The reliability of machine learning heavily depends on training data; however, in the field of geotechnical engineering, it is challenging to obtain diverse datasets due to economic and accessibility limitations. The aim of this study is to propose a method for generating data for use in the training phase of machine learning by combining Monte Carlo simulations and genetic algorithms. The original data sample is constructed using a 1 × 1 m grid for a slope, based on geotechnical properties measured in 23 regions, including soil cohesion, slope angle, soil density, soil depth, and friction angle. Based on the original sample, further predictions are made at an additional 1777 grid locations to estimate the spatial distribution of geotechnical properties across the entire slope. When a single variable is used as input, the log‐likelihood values (e.g., –5.4 to –144.5) are used only as relative indicators, not as absolute measures. The results are also compared to those generated using existing algorithms such as the synthetic minority oversampling technique and adaptive synthetic sampling. The data generated using the proposed method exhibits fewer duplicate values, broader distribution ranges, and greater diversity. To ensure that the generated data closely aligns with the statistical characteristics of the actual data, the combination of input variables is configured to maximize the log‐likelihood value. To achieve this, Pearson correlation values are referenced, and multivariate input variables are constructed using highly correlated factors. As a result of this approach, the log‐likelihood value increased by 21% to 96%. This study demonstrates that the method combining Monte Carlo simulations and genetic algorithms generates data with more diverse distributions, compared to existing methods. It also highlights that constructing multivariable input data is preferable for improving reliability.

查看原文本刊更多论文

使用蒙特卡罗模拟和遗传算法生成不同岩土数据集的方法

机器学习的可靠性很大程度上依赖于训练数据；然而，在岩土工程领域，由于经济和可及性的限制，获得多样化的数据集是具有挑战性的。本研究的目的是通过结合蒙特卡罗模拟和遗传算法，提出一种生成用于机器学习训练阶段的数据的方法。原始数据样本是基于23个区域的岩土力学特性，包括土壤黏聚力、坡角、土壤密度、土壤深度和摩擦角，使用1 × 1 m的网格来构建边坡。在原始样本的基础上，在额外的1777个网格位置进行进一步预测，以估计整个边坡的岩土特性的空间分布。当使用单个变量作为输入时，对数似然值（例如，-5.4至-144.5）仅用作相对指标，而不是绝对度量。结果还与现有算法（如合成少数派过采样技术和自适应合成采样）产生的结果进行了比较。使用该方法生成的数据具有重复值少、分布范围广、多样性强的特点。为了确保生成的数据与实际数据的统计特征紧密一致，输入变量的组合被配置为最大化对数似然值。为了实现这一点，我们参考了Pearson相关值，并使用高度相关的因素构建了多变量输入变量。这种方法的结果是，对数似然值提高了21%，达到96%。本研究表明，与现有方法相比，将蒙特卡罗模拟与遗传算法相结合的方法产生的数据具有更多样化的分布。本文还强调了构造多变量输入数据对于提高可靠性是可取的。

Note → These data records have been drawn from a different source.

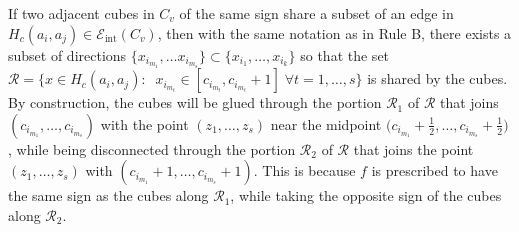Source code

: \documentclass[11pt,reqno]{amsart}
\theoremstyle{definition}
\begin{document}
If two adjacent cubes in $C_v$ of the same sign share a subset of an edge in $H_c(a_i,a_j)\in \mathcal E_{\text{int}}(C_v)$, then with the same notation as in Rule B, there exists a subset of directions $\{x_{i_{m_1}}, \dots x_{i_{m_s}}\}\subset  \{x_{i_1}, \dots, x_{i_k}\}$ so that the set $\mathcal R=\{x \in H_c(a_i,a_j):\;\;x_{i_{m_t}} \in [c_{i_{m_t}}, c_{i_{m_t}}+1]  \; \forall t=1, \dots, s \}$ is shared by the cubes. By construction, the cubes will be glued through the portion $\mathcal R_1$ of $\mathcal R$ that joins $(c_{i_{m_1}}, \dots, c_{i_{m_s}})$ with the point $(z_1, \dots, z_s)$ near the midpoint $\big(c_{i_{m_1}}+\tfrac{1}{2}, \dots,c_{i_{m_s}}+ \tfrac{1}{2}\big)$, while being disconnected through the portion $\mathcal R_2$ of $\mathcal R$ that joins  the point $(z_1, \dots, z_s)$ with $(c_{i_{m_1}}+1, \dots, c_{i_{m_s}}+1)$. This is because $f$ is prescribed to have the same sign as  the cubes along $\mathcal R_1$, while taking the opposite sign of the cubes along $\mathcal R_2$. 
\end{document}
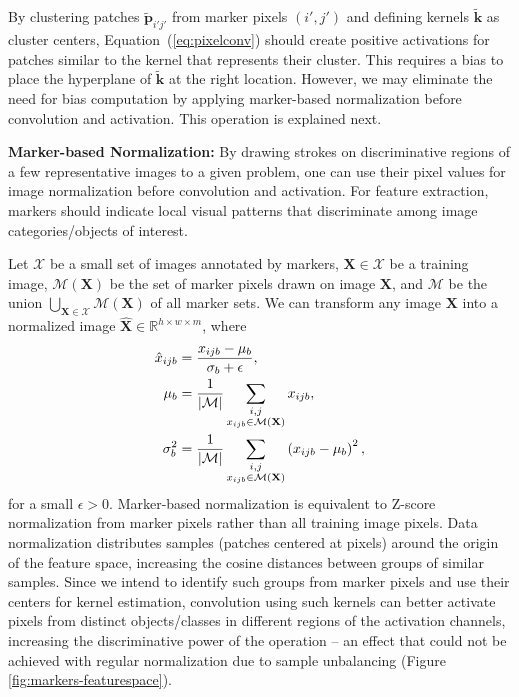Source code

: \documentclass[10pt,twocolumn,twoside]{IEEEtran}
\begin{document}
By clustering patches $\tilde{\mathbf{p}}_{i'j'}$ from marker pixels $(i',j')$ and defining kernels $\tilde{\mathbf{k}}$ as cluster centers, Equation~(\ref{eq:pixelconv}) should create positive activations for patches similar to the kernel that represents their cluster. This requires a bias to place the hyperplane of $\tilde{\mathbf{k}}$ at the right location. However, we may eliminate the need for bias computation by applying marker-based normalization before convolution and activation. This operation is explained next.

\textbf{Marker-based Normalization:} By drawing strokes on discriminative regions of a few representative images to a given problem, one can use their pixel values for image normalization before convolution and activation. For feature extraction, markers should indicate local visual patterns that discriminate among image categories/objects of interest.

Let $\mathcal{X}$ be a small set of images annotated by markers, $\mathbf{X} \in \mathcal{X}$ be a training image, $\mathcal{M}(\mathbf{X})$ be the set of marker pixels drawn on image $\mathbf{X}$, and $\mathcal{M}$ be the union $\bigcup\limits_{\mathbf{X}\in \mathcal{X}} \mathcal{M}(\mathbf{X})$ of all marker sets. We can transform any image $\mathbf{X}$ into a normalized image $\mathbf{\hat{X}} \in \mathbb{R}^{h\times w\times m}$, where
\begin{align}
\label{eq:mb-normalization}
  \hat{x}_{ijb} & = \frac{x_{ijb} - \mu_b}{\sigma_b + \epsilon},\\
  \notag
  \mu_b  & = \frac{1}{|\mathcal{M}|} \sum_{\substack{i,j \\ x_{ijb}\in \mathcal{M}(\mathbf{X})}} x_{ijb}, \\
  \notag
  \sigma^2_b & = \frac{1}{|\mathcal{M}|} \sum_{\substack{i,j \\ x_{ijb} \in \mathcal{M}(\mathbf{X})}} \left(x_{ijb}-\mu_b\right)^2,
\end{align}
for a small $\epsilon>0$. Marker-based normalization is equivalent to Z-score normalization from marker pixels rather than all training image pixels. Data normalization distributes samples (patches centered at pixels) around the origin of the feature space, increasing the cosine distances between groups of similar samples. Since we intend to identify such groups from marker pixels and use their centers for kernel estimation, convolution using such kernels can better activate pixels from distinct objects/classes in different regions of the activation channels, increasing the discriminative power of the operation -- an effect that could not be achieved with regular normalization due to sample unbalancing (Figure \ref{fig:markers-featurespace}).
\end{document}
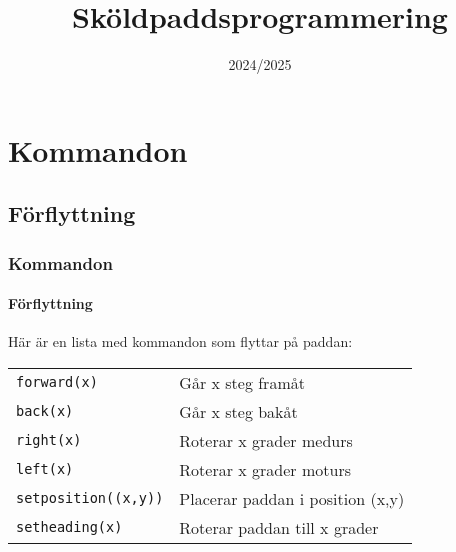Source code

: \documentclass[aspectratio=169]{beamer}
\begin{document}



\title{Sköldpaddsprogrammering}
\date{2024/2025}

\maketitle

\section{Kommandon}

\subsection{Förflyttning}

\begin{frame}
	\frametitle{Kommandon}
	\framesubtitle{Förflyttning}
	
	Här är en lista med kommandon som flyttar på paddan:
	
	\begin{tabular}{ll}
		\lstinline{forward(x)} & Går x steg framåt\\
		\lstinline{back(x)} & Går x steg bakåt\\
		\lstinline{right(x)} & Roterar x grader medurs\\
		\lstinline{left(x)} & Roterar x grader moturs\\
		\lstinline{setposition((x,y))} & Placerar paddan i position (x,y)\\
		\lstinline{setheading(x)} & Roterar paddan till x grader
	\end{tabular}
	
\end{frame}
\end{document}
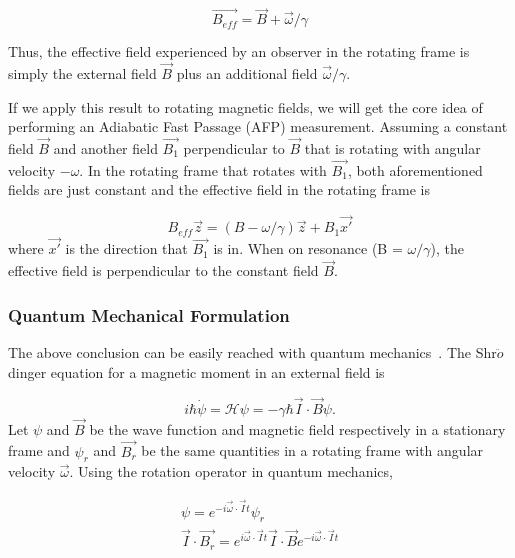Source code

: \begin{equation}
\vec{B_{eff}}=\vec{B} + \vec{\omega}/\gamma
\end{equation}

Thus, the effective field experienced by an observer in the rotating frame is simply the external field $\vec{B}$ plus an additional field $\vec{\omega}/\gamma$.

If we apply this result to rotating magnetic fields, we will get the core idea of performing an Adiabatic Fast Passage (AFP) measurement. Assuming a constant field $\vec{B}$ and another field $\vec{B_{1}}$ perpendicular to $\vec{B}$ that is rotating with angular velocity $-\omega$. In the rotating frame that rotates with $\vec{B_{1}}$, both aforementioned fields are just constant and the effective field in the rotating frame is

\begin{equation}\label{EffectiveField}
B_{eff}\vec{z}=(B-\omega/\gamma)\vec{z} + B_{1}\vec{x'}
\end{equation}
where $\vec{x'}$ is the direction that $\vec{B_{1}}$ is in. When on resonance (B = $\omega/\gamma$), the effective field is perpendicular to the constant field $\vec{B}$.

\subsubsection{Quantum Mechanical Formulation}

The above conclusion can be easily reached with quantum mechanics~\cite{RevModPhys.26.167}. The Shr$\ddot{o}$dinger equation for a magnetic moment in an external field is

\begin{equation}\label{eq3}
i\hbar \dot{\psi}=\mathcal{H} \psi=-\gamma \hbar \vec{I}\cdot \vec{B} \psi.
\end{equation}
Let $\psi$ and $\vec{B}$ be the wave function and magnetic field respectively in a stationary frame and $\psi_{r}$ and $\vec{B_{r}}$ be the same quantities in a rotating frame with angular velocity $\vec{\omega}$. Using the rotation operator in quantum mechanics, 

\begin{subequations}\label{eq4}
	\begin{gather}
	\psi=e^{-i\vec{\omega}\cdot \vec{I}t}\psi_{r} \\
	\vec{I}\cdot \vec{B_{r}} = e^{i\vec{\omega}\cdot \vec{I}t}\vec{I}\cdot \vec{B} e^{-i\vec{\omega}\cdot \vec{I}t}
	\end{gather}
\end{subequations}

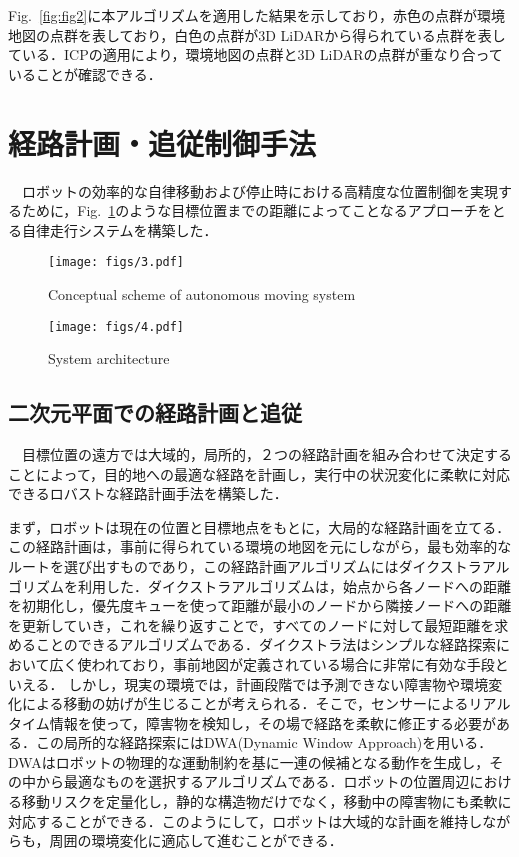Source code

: Fig.~\ref{fig:fig2}に本アルゴリズムを適用した結果を示しており，赤色の点群が環境地図の点群を表しており，白色の点群が3D LiDARから得られている点群を表している．ICPの適用により，環境地図の点群と3D LiDARの点群が重なり合っていることが確認できる．

\section{経路計画・追従制御手法}
\label{sec:control}
　ロボットの効率的な自律移動および停止時における高精度な位置制御を実現するために，Fig.~\ref{fig:fig3}のような目標位置までの距離によってことなるアプローチをとる自律走行システムを構築した．

\begin{figure}[!t]
\texttt{[image: figs/3.pdf]}
\caption{Conceptual scheme of autonomous moving system}
\label{fig:fig3}
\end{figure}

\begin{figure}[!t]
\texttt{[image: figs/4.pdf]}
\caption{System architecture}
\label{fig:fig4}
\end{figure}

\subsection{二次元平面での経路計画と追従}
　目標位置の遠方では大域的，局所的，２つの経路計画を組み合わせて決定することによって，目的地への最適な経路を計画し，実行中の状況変化に柔軟に対応できるロバストな経路計画手法を構築した．

まず，ロボットは現在の位置と目標地点をもとに，大局的な経路計画を立てる．この経路計画は，事前に得られている環境の地図を元にしながら，最も効率的なルートを選び出すものであり，この経路計画アルゴリズムにはダイクストラアルゴリズム\cite{dijkstra}を利用した．ダイクストラアルゴリズムは，始点から各ノードへの距離を初期化し，優先度キューを使って距離が最小のノードから隣接ノードへの距離を更新していき，これを繰り返すことで，すべてのノードに対して最短距離を求めることのできるアルゴリズムである．ダイクストラ法はシンプルな経路探索において広く使われており，事前地図が定義されている場合に非常に有効な手段といえる．
しかし，現実の環境では，計画段階では予測できない障害物や環境変化による移動の妨げが生じることが考えられる．そこで，センサーによるリアルタイム情報を使って，障害物を検知し，その場で経路を柔軟に修正する必要がある．この局所的な経路探索にはDWA(Dynamic Window Approach)\cite{DWA}を用いる．DWAはロボットの物理的な運動制約を基に一連の候補となる動作を生成し，その中から最適なものを選択するアルゴリズムである．ロボットの位置周辺における移動リスクを定量化し，静的な構造物だけでなく，移動中の障害物にも柔軟に対応することができる．このようにして，ロボットは大域的な計画を維持しながらも，周囲の環境変化に適応して進むことができる．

本文章由计算机程序翻译，如有差异，请以英文原文为准。

求助全文

约1分钟内获得全文求助全文

来源期刊

Computer-Aided Civil and Infrastructure Engineering 工程技术-工程：土木

CiteScore

17.60

自引率

19.80%

发文量

146

审稿时长

1 months

期刊介绍： Computer-Aided Civil and Infrastructure Engineering stands as a scholarly, peer-reviewed archival journal, serving as a vital link between advancements in computer technology and civil and infrastructure engineering. The journal serves as a distinctive platform for the publication of original articles, spotlighting novel computational techniques and inventive applications of computers. Specifically, it concentrates on recent progress in computer and information technologies, fostering the development and application of emerging computing paradigms. Encompassing a broad scope, the journal addresses bridge, construction, environmental, highway, geotechnical, structural, transportation, and water resources engineering. It extends its reach to the management of infrastructure systems, covering domains such as highways, bridges, pavements, airports, and utilities. The journal delves into areas like artificial intelligence, cognitive modeling, concurrent engineering, database management, distributed computing, evolutionary computing, fuzzy logic, genetic algorithms, geometric modeling, internet-based technologies, knowledge discovery and engineering, machine learning, mobile computing, multimedia technologies, networking, neural network computing, optimization and search, parallel processing, robotics, smart structures, software engineering, virtual reality, and visualization techniques.